This function checks whether the input range, when scaled by a factor of alpha, falls within the dynamic range of the int32 datatype. If the scaled range exceeds the dynamic range of int32, the function returns False. If the scaled range falls within the dynamic range of int32, the function returns True.

mef_tools.io.convert_data_to_int32(data, precision=None)#

Converts the input data to int32 type, optionally scaling it by a specified factor.

Parameters:
  • data (array-like) – The input data.

  • precision (int, optional) – The scaling factor (expressed as a power of 10) to apply to the data. If not provided, it will be inferred using the infer_conversion_factor function.

Returns:

data_int32 – The input data converted to int32 type and scaled by the specified factor.

Return type:

ndarray

Notes

This function converts the input data to int32 type. If a scaling factor (precision) is provided, it is used to scale the data before conversion.
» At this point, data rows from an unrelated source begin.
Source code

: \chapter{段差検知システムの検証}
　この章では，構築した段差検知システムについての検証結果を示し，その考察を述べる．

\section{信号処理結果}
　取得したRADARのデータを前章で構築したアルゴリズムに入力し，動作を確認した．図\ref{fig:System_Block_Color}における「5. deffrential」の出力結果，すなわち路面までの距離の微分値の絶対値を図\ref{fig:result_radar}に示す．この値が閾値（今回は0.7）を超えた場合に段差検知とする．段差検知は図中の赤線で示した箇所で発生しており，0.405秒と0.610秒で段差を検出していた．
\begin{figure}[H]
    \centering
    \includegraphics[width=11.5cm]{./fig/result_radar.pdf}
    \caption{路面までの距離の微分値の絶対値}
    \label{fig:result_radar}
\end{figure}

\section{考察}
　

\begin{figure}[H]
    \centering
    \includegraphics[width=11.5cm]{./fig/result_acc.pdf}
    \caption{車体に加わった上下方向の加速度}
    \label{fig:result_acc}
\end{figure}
If no scaling factor is provided, the function infers an optimal factor using the infer_conversion_factor function.

The data is first rounded to the specified number of decimal places, then multiplied by 10 to the power of the precision factor, and finally cast to int32 type.

If the specified precision is less than 0 or not an integer, a warning is printed and the precision is set to 0, meaning no scaling is applied.

mef_tools.io.create_pink_noise(fs, seg_len, low_bound, up_bound)#

Creates a pink noise signal.

Parameters:
  • fs (int) – Sampling frequency of the signal.

  • seg_len (int) – Length of the segment for which pink noise is to be generated.

  • low_bound (float) – Lower bound for the amplitude of the generated noise.

  • up_bound (float) – Upper bound for the amplitude of the generated noise.

Returns:

The generated pink noise signal.

Return type:

numpy.ndarray

Raises:

ValueError – If the requested segment length results in too many samples.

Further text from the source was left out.